Working down the material below, reproduce exactly every line from the one containing "## Production Checklist" to the last line, and only those.

****************************************

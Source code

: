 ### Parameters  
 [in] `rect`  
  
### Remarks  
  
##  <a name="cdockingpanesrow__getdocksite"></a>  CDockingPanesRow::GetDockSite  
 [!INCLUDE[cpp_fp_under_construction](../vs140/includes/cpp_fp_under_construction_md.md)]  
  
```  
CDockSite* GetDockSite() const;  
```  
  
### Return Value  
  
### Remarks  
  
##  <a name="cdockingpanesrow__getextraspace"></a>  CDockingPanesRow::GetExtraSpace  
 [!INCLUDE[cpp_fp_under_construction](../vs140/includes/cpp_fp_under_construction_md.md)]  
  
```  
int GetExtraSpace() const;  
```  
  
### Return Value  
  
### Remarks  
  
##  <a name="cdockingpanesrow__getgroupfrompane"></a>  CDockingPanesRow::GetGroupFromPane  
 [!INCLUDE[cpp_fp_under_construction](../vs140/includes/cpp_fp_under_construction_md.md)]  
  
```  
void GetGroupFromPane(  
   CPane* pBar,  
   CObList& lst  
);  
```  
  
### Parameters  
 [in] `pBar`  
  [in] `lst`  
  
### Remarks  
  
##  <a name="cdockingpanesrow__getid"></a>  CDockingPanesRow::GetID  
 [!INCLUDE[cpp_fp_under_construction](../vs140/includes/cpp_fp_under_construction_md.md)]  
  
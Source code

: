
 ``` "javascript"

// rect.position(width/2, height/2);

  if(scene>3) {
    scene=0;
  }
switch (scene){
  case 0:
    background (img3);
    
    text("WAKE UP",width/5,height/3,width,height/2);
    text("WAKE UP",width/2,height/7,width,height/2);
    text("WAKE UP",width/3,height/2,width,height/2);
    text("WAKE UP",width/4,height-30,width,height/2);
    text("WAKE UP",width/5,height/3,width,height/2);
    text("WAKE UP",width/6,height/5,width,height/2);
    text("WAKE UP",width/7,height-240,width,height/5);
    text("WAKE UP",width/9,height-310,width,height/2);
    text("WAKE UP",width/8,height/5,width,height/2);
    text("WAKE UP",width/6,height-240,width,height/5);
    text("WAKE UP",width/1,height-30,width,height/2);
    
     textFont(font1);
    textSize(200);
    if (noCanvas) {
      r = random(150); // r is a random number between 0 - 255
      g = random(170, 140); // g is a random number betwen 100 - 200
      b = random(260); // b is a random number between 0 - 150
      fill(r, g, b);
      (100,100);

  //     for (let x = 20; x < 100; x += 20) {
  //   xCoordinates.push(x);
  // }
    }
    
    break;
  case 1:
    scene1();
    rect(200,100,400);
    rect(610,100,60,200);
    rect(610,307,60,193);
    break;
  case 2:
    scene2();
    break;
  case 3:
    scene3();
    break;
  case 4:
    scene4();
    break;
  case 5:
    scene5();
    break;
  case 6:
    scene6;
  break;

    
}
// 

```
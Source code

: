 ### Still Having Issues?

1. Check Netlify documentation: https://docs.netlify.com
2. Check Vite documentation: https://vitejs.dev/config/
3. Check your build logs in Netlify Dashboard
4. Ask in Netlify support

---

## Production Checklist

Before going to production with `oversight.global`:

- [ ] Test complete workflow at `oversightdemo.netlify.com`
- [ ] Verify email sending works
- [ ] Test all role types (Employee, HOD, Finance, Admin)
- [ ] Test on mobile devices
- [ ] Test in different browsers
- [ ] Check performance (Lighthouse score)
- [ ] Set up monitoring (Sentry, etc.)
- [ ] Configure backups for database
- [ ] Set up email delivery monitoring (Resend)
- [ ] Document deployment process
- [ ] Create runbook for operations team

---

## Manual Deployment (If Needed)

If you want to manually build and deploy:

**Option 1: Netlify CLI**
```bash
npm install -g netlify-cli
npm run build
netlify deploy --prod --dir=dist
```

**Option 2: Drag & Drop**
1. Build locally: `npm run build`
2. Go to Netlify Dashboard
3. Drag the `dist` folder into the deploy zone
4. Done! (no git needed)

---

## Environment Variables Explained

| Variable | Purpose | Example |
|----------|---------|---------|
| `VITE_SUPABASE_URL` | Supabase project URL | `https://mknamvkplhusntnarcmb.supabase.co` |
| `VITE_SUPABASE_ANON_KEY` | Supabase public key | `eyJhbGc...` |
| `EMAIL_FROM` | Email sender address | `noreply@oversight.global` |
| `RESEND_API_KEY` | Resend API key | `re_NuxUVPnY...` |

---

****************************************

• _TASK ANSWER_
## Production Checklist

Before going to production with `oversight.global`:

- [ ] Test complete workflow at `oversightdemo.netlify.com`
- [ ] Verify email sending works
- [ ] Test all role types (Employee, HOD, Finance, Admin)
- [ ] Test on mobile devices
- [ ] Test in different browsers
- [ ] Check performance (Lighthouse score)
- [ ] Set up monitoring (Sentry, etc.)
- [ ] Configure backups for database
- [ ] Set up email delivery monitoring (Resend)
- [ ] Document deployment process
- [ ] Create runbook for operations team

---

## Manual Deployment (If Needed)

If you want to manually build and deploy:

**Option 1: Netlify CLI**
```bash
npm install -g netlify-cli
npm run build
netlify deploy --prod --dir=dist
```

**Option 2: Drag & Drop**
1. Build locally: `npm run build`
2. Go to Netlify Dashboard
3. Drag the `dist` folder into the deploy zone
4. Done! (no git needed)

---

## Environment Variables Explained

| Variable | Purpose | Example |
|----------|---------|---------|
| `VITE_SUPABASE_URL` | Supabase project URL | `https://mknamvkplhusntnarcmb.supabase.co` |
| `VITE_SUPABASE_ANON_KEY` | Supabase public key | `eyJhbGc...` |
| `EMAIL_FROM` | Email sender address | `noreply@oversight.global` |
| `RESEND_API_KEY` | Resend API key | `re_NuxUVPnY...` |

---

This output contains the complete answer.